### Exercise brief
Print the records below exactly, from the line containing "Releases in SAFe" down to the line containing "Each letter is", both lines included, and omit every picture.

### Records provided
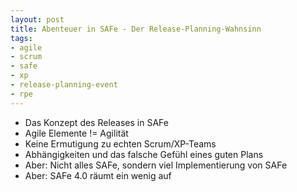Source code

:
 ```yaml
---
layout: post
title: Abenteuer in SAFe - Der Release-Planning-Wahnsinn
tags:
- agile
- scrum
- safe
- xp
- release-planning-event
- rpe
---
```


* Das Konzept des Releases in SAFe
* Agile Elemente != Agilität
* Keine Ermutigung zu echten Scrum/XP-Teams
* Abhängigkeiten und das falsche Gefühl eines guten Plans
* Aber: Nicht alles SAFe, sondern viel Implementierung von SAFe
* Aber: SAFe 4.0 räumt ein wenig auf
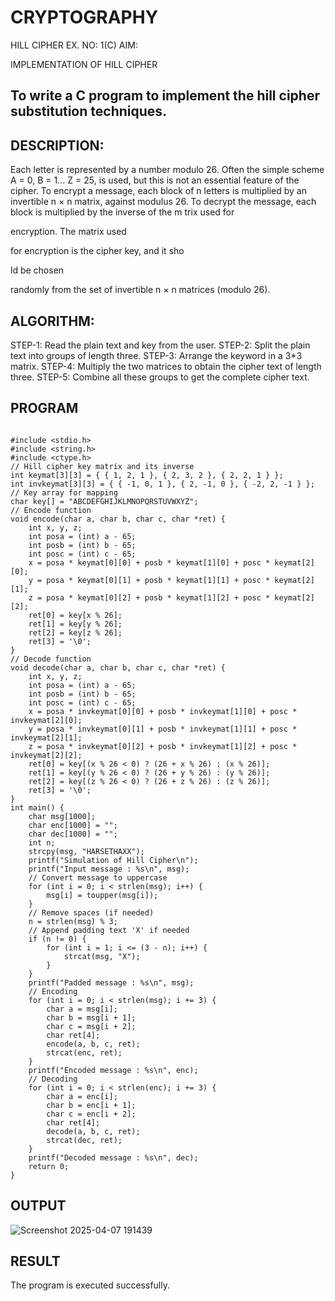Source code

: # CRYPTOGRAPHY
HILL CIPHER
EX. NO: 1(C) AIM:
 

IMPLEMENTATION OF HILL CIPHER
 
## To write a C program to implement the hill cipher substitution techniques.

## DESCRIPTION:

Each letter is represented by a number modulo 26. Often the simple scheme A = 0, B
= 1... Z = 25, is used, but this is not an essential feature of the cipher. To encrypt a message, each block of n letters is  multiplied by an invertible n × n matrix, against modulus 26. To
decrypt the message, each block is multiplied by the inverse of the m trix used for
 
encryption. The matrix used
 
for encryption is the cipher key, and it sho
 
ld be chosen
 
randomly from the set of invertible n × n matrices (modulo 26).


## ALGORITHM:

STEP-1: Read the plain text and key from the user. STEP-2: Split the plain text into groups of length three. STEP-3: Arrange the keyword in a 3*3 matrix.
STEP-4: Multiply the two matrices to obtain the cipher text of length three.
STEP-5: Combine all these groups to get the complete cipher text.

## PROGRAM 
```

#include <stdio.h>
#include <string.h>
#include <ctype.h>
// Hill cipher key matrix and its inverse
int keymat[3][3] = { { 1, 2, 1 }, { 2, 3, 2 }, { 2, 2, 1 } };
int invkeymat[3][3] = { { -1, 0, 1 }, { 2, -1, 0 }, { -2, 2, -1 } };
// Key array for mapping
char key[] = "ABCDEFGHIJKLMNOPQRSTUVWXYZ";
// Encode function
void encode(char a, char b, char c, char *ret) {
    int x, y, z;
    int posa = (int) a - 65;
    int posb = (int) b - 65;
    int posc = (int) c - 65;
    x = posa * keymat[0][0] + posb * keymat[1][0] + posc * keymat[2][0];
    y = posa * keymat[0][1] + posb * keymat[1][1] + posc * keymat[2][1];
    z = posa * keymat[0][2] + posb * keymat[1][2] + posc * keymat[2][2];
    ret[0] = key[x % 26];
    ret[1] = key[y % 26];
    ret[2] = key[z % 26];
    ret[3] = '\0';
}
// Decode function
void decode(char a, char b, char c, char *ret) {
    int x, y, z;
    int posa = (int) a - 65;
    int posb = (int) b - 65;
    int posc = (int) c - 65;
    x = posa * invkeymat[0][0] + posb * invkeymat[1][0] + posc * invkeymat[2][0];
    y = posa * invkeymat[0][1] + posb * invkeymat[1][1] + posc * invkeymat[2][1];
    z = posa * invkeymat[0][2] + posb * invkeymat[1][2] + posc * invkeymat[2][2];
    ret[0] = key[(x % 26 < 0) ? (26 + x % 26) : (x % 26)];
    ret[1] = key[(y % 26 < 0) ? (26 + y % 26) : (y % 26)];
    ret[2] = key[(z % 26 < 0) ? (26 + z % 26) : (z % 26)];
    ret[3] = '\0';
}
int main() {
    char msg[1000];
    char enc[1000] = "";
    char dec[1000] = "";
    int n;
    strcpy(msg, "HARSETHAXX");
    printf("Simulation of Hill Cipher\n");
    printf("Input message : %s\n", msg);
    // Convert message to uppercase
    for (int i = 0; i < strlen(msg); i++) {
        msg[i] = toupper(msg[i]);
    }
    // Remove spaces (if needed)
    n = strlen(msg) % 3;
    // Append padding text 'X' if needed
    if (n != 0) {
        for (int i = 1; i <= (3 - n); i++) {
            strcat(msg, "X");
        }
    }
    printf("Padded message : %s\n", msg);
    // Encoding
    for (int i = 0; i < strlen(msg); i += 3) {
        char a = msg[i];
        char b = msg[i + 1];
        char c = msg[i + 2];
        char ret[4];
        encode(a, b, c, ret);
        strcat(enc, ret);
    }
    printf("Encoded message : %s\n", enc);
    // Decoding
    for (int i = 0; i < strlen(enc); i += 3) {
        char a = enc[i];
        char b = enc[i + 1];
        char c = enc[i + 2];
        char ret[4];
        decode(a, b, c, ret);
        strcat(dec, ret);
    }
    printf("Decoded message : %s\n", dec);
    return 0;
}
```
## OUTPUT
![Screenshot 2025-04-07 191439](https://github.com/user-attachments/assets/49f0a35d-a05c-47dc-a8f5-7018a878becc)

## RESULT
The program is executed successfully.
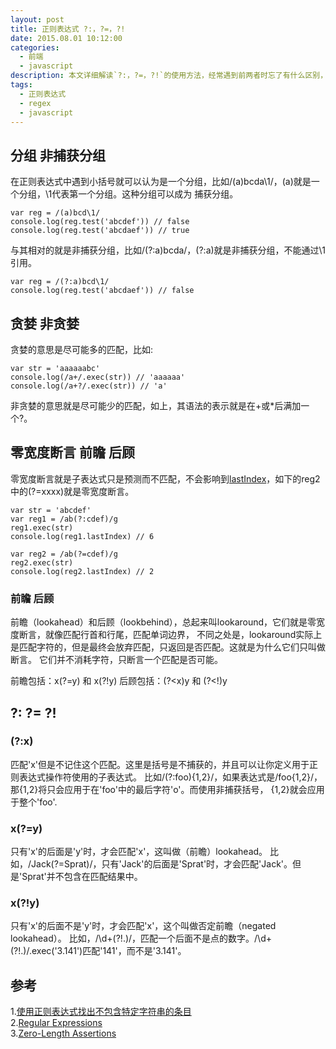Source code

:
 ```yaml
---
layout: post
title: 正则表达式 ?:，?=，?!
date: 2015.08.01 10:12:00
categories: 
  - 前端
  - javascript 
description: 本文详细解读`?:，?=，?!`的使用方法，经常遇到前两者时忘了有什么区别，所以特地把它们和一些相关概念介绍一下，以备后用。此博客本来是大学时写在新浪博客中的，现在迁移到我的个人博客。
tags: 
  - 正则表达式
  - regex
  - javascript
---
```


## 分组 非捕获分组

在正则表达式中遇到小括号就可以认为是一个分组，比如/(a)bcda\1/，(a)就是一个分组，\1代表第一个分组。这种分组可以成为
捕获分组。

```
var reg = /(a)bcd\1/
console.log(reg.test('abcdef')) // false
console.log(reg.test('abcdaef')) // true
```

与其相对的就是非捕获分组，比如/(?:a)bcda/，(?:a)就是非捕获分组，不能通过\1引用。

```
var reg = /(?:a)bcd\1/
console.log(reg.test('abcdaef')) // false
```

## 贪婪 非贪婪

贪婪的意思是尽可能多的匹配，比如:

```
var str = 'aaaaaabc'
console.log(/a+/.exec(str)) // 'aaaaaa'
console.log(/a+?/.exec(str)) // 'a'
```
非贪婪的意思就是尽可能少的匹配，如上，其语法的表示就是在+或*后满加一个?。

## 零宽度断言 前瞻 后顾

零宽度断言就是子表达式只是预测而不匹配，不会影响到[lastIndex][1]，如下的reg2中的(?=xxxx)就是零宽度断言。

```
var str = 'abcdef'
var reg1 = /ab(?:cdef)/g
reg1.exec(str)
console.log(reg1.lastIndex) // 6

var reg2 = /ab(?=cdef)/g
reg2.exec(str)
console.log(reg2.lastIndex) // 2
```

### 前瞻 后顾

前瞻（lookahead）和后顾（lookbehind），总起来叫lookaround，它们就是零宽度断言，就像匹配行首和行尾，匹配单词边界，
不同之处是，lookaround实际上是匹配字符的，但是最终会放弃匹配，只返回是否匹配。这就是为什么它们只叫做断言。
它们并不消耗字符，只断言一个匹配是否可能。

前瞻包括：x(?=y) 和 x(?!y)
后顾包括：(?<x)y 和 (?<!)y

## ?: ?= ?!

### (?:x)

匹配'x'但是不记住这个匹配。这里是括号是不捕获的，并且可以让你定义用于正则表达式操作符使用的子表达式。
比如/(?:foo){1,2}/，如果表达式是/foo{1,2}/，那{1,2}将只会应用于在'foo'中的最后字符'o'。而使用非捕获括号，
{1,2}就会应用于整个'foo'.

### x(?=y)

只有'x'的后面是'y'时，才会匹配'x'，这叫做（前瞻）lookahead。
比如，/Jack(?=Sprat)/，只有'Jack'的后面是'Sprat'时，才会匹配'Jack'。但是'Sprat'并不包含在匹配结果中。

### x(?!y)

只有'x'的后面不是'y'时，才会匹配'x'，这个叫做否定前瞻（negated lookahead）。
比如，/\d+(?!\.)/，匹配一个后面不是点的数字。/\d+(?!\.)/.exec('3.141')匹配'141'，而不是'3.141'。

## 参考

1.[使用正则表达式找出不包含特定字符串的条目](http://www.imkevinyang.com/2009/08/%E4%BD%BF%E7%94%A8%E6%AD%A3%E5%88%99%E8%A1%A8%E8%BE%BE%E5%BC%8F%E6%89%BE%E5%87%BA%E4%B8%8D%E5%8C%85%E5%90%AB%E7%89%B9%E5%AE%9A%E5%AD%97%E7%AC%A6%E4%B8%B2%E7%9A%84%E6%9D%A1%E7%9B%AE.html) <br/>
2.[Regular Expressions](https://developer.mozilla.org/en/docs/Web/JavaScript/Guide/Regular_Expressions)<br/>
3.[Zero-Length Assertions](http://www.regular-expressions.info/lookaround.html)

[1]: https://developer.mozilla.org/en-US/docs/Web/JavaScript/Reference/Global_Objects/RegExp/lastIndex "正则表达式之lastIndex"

### Task answer
* Das Konzept des Releases in SAFe
* Agile Elemente != Agilität
* Keine Ermutigung zu echten Scrum/XP-Teams
* Abhängigkeiten und das falsche Gefühl eines guten Plans
* Aber: Nicht alles SAFe, sondern viel Implementierung von SAFe
* Aber: SAFe 4.0 räumt ein wenig auf
Source code

: # CRYPTOGRAPHY
HILL CIPHER
EX. NO: 1(C) AIM:
 

IMPLEMENTATION OF HILL CIPHER
 
## To write a C program to implement the hill cipher substitution techniques.

## DESCRIPTION:

Each letter is represented by a number modulo 26. Often the simple scheme A = 0, B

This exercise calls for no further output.